If the answer is "No," what if he asks, "Which of those vows is conditioned on your spouse keeping his vows?"
And what if those Scriptures, and those vows, then formed the continuing context for the discussion of any and all marital frictions? That is, what if every complaint, every grudge is put in the context, first, of each person's humble submission to the Lordship of Christ, and second, of each person's sole sworn responsibility to keep his wedding vows from the heart?

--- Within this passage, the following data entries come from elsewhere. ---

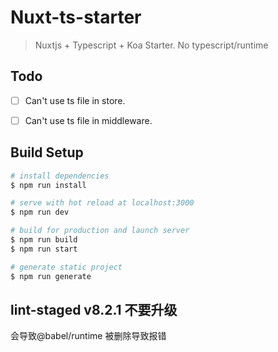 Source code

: # Nuxt-ts-starter

> Nuxtjs + Typescript + Koa Starter.
> No typescript/runtime


## Todo
- [ ] Can't use ts file in store.
- [ ] Can't use ts file in middleware.


## Build Setup

``` bash
# install dependencies
$ npm run install

# serve with hot reload at localhost:3000
$ npm run dev

# build for production and launch server
$ npm run build
$ npm run start

# generate static project
$ npm run generate
```

## lint-staged v8.2.1 不要升级
会导致@babel/runtime 被删除导致报错
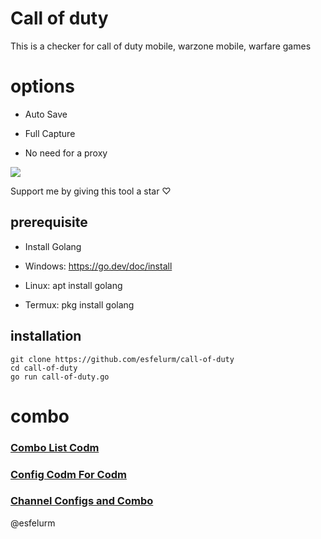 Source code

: # Call of duty

This is a checker for call of duty mobile, warzone mobile, warfare games 


# options

- Auto Save

- Full Capture

- No need for a proxy


<img src="https://github.com/esfelurm/call-of-duty/assets/104654028/c9657edb-3499-443f-b08f-7b0ce96b34a5"> 


Support me by giving this tool a star ♡


## prerequisite 

- Install Golang

- Windows:  https://go.dev/doc/install

- Linux: apt install golang

- Termux: pkg install golang


## installation 


```
git clone https://github.com/esfelurm/call-of-duty
cd call-of-duty
go run call-of-duty.go
```


# combo

<h3><a href="https://t.me/OpenBullet_E/46">Combo List Codm</a></h3>


<h3><a href="https://t.me/OpenBullet_E/49"> Config Codm For Codm</a></h3>


<h3><a href="https://t.me/OpenBullet_E">Channel Configs and Combo</a></h3>



@esfelurm
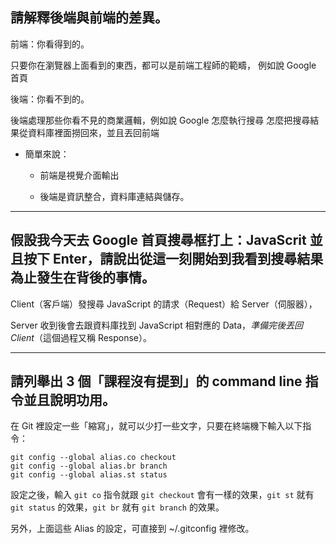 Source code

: ## 請解釋後端與前端的差異。

前端：你看得到的。

只要你在瀏覽器上面看到的東西，都可以是前端工程師的範疇，
例如說 Google 首頁

後端：你看不到的。

後端處理那些你看不見的商業邏輯，例如說 Google 怎麼執行搜尋
怎麼把搜尋結果從資料庫裡面撈回來，並且丟回前端

* 簡單來說：

  * 前端是視覺介面輸出

  * 後端是資訊整合，資料庫連結與儲存。

---
## 假設我今天去 Google 首頁搜尋框打上：JavaScrit 並且按下 Enter，請說出從這一刻開始到我看到搜尋結果為止發生在背後的事情。

Client（客戶端）發搜尋 JavaScript 的請求（Request）給 Server（伺服器），

Server 收到後會去跟資料庫找到 JavaScript 相對應的 Data，*準備完後丟回 Client*（這個過程又稱 Response）。

---
## 請列舉出 3 個「課程沒有提到」的 command line 指令並且說明功用。

在 Git 裡設定一些「縮寫」，就可以少打一些文字，只要在終端機下輸入以下指令：

```
git config --global alias.co checkout
git config --global alias.br branch
git config --global alias.st status
```

設定之後，輸入 `git co` 指令就跟 `git checkout` 會有一樣的效果，`git st` 就有 `git status` 的效果，`git br` 就有 `git branch` 的效果。

另外，上面這些 Alias 的設定，可直接到 ~/.gitconfig 裡修改。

Would it not be the case that they would normally be left with two categories of issues: (A) relatively trivial matters that can be readily dealt with in Biblical wisdom and grace, or (B) actual sins, which also can readily be dealt with by repentance, or may become objects of church discipline?
One more question. It may be loaded, but I ask sincerely: do you think that any marriage could be other than happy, where both husband and wife are constantly seeking God for grace heartily and individually to keep their wedding vows, and to fulfill His word? Where both are focusing on their own obligation before God, from the heart?

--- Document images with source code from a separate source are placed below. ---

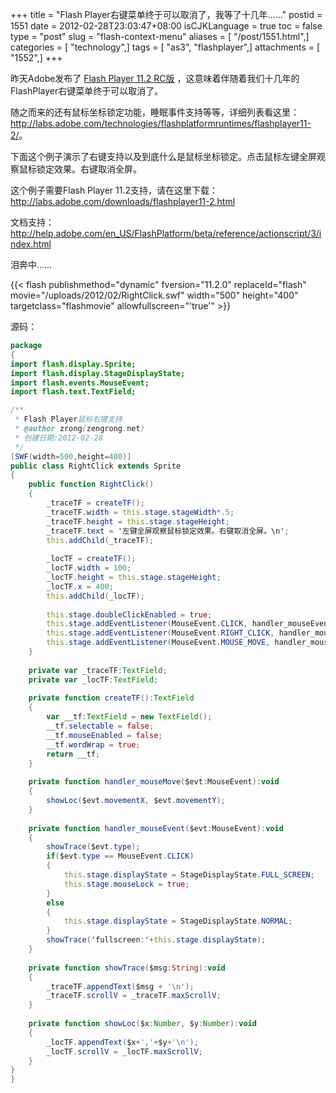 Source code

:+++
title = "Flash Player右键菜单终于可以取消了，我等了十几年……"
postid = 1551
date = 2012-02-28T23:03:47+08:00
isCJKLanguage = true
toc = false
type = "post"
slug = "flash-context-menu"
aliases = [ "/post/1551.html",]
categories = [ "technology",]
tags = [ "as3", "flashplayer",]
attachments = [ "1552",]
+++


昨天Adobe发布了 [Flash Player 11.2 RC版](http://labs.adobe.com/downloads/flashplayer11-2.html) ，这意味着伴随着我们十几年的FlashPlayer右键菜单终于可以取消了。

随之而来的还有鼠标坐标锁定功能，睡眠事件支持等等，详细列表看这里：<http://labs.adobe.com/technologies/flashplatformruntimes/flashplayer11-2/>。

下面这个例子演示了右键支持以及到底什么是鼠标坐标锁定。点击鼠标左键全屏观察鼠标锁定效果。右键取消全屏。

这个例子需要Flash Player 11.2支持，请在这里下载：<http://labs.adobe.com/downloads/flashplayer11-2.html><!--more-->

文档支持：<http://help.adobe.com/en_US/FlashPlatform/beta/reference/actionscript/3/index.html>

泪奔中……

{{< flash publishmethod="dynamic" fversion="11.2.0" replaceId="flash" movie="/uploads/2012/02/RightClick.swf" width="500" height="400" targetclass="flashmovie" allowfullscreen="'true'" >}}

源码：

``` actionscript
package
{
import flash.display.Sprite;
import flash.display.StageDisplayState;
import flash.events.MouseEvent;
import flash.text.TextField;

/**
 * Flash Player鼠标右键支持
 * @author zrong(zengrong.net)
 * 创建日期:2012-02-28
 */
[SWF(width=500,height=400)]
public class RightClick extends Sprite
{
    public function RightClick()
    {
        _traceTF = createTF();
        _traceTF.width = this.stage.stageWidth*.5;
        _traceTF.height = this.stage.stageHeight;
        _traceTF.text = '左键全屏观察鼠标锁定效果。右键取消全屏。\n';
        this.addChild(_traceTF);
        
        _locTF = createTF();
        _locTF.width = 100;
        _locTF.height = this.stage.stageHeight;
        _locTF.x = 400;
        this.addChild(_locTF);
        
        this.stage.doubleClickEnabled = true;
        this.stage.addEventListener(MouseEvent.CLICK, handler_mouseEvent);
        this.stage.addEventListener(MouseEvent.RIGHT_CLICK, handler_mouseEvent);
        this.stage.addEventListener(MouseEvent.MOUSE_MOVE, handler_mouseMove);
    }
    
    private var _traceTF:TextField;
    private var _locTF:TextField;
    
    private function createTF():TextField
    {
        var __tf:TextField = new TextField();
        __tf.selectable = false;
        __tf.mouseEnabled = false;
        __tf.wordWrap = true;
        return __tf;
    }
    
    private function handler_mouseMove($evt:MouseEvent):void
    {
        showLoc($evt.movementX, $evt.movementY);
    }
    
    private function handler_mouseEvent($evt:MouseEvent):void
    {
        showTrace($evt.type);
        if($evt.type == MouseEvent.CLICK)
        {
            this.stage.displayState = StageDisplayState.FULL_SCREEN;
            this.stage.mouseLock = true;
        }
        else
        {
            this.stage.displayState = StageDisplayState.NORMAL;
        }
        showTrace('fullscreen:'+this.stage.displayState);
    }
    
    private function showTrace($msg:String):void
    {
        _traceTF.appendText($msg + '\n');
        _traceTF.scrollV = _traceTF.maxScrollV;
    }
    
    private function showLoc($x:Number, $y:Number):void
    {
        _locTF.appendText($x+','+$y+'\n');
        _locTF.scrollV = _locTF.maxScrollV;
    }
}
}
```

I close with a reflection on this penetrating thought, these powerful words, from C. S. Lewis:
To this someone may reply that he regarded the promise made in church as a mere formality and never intended to keep it. Whom, then, was he trying to deceive when he made it? God? That was really very unwise. Himself? That was not very much wiser. The bride, or bridegroom, or the "in-laws"? That was treacherous. Most often, I think, the couple (or one of them) hoped to deceive the public. They wanted the respectability that is attached to marriage without intending to pay the price: that is, they were imposters, they cheated. If they are still contented cheats, I have nothing to say to them: who would urge the high and hard duty of chastity on the people who have not yet wished to be merely honest? If they have now come to their senses and want to be honest, their promise, already made, constrains them. (Mere Christianity [Macmillan: 1960], p. 97)Lewis, I believe, specifically had marital fidelity in mind. But why stop there? If one is expected to keep the promise about "forsaking all other," why not also his promise to "love her, comfort her, honour, and keep her in sickness and in health," or her promise to "obey him, and serve him, love, honour, and keep him in sickness and in health"?
The Christian promised God that he would keep these vows. The Christian led his spouse to believe she could wager her entire life on his personal commitment before God to those sacred vows.
What if Christian married people were actually expected to know, remember, and honor their wedding vows?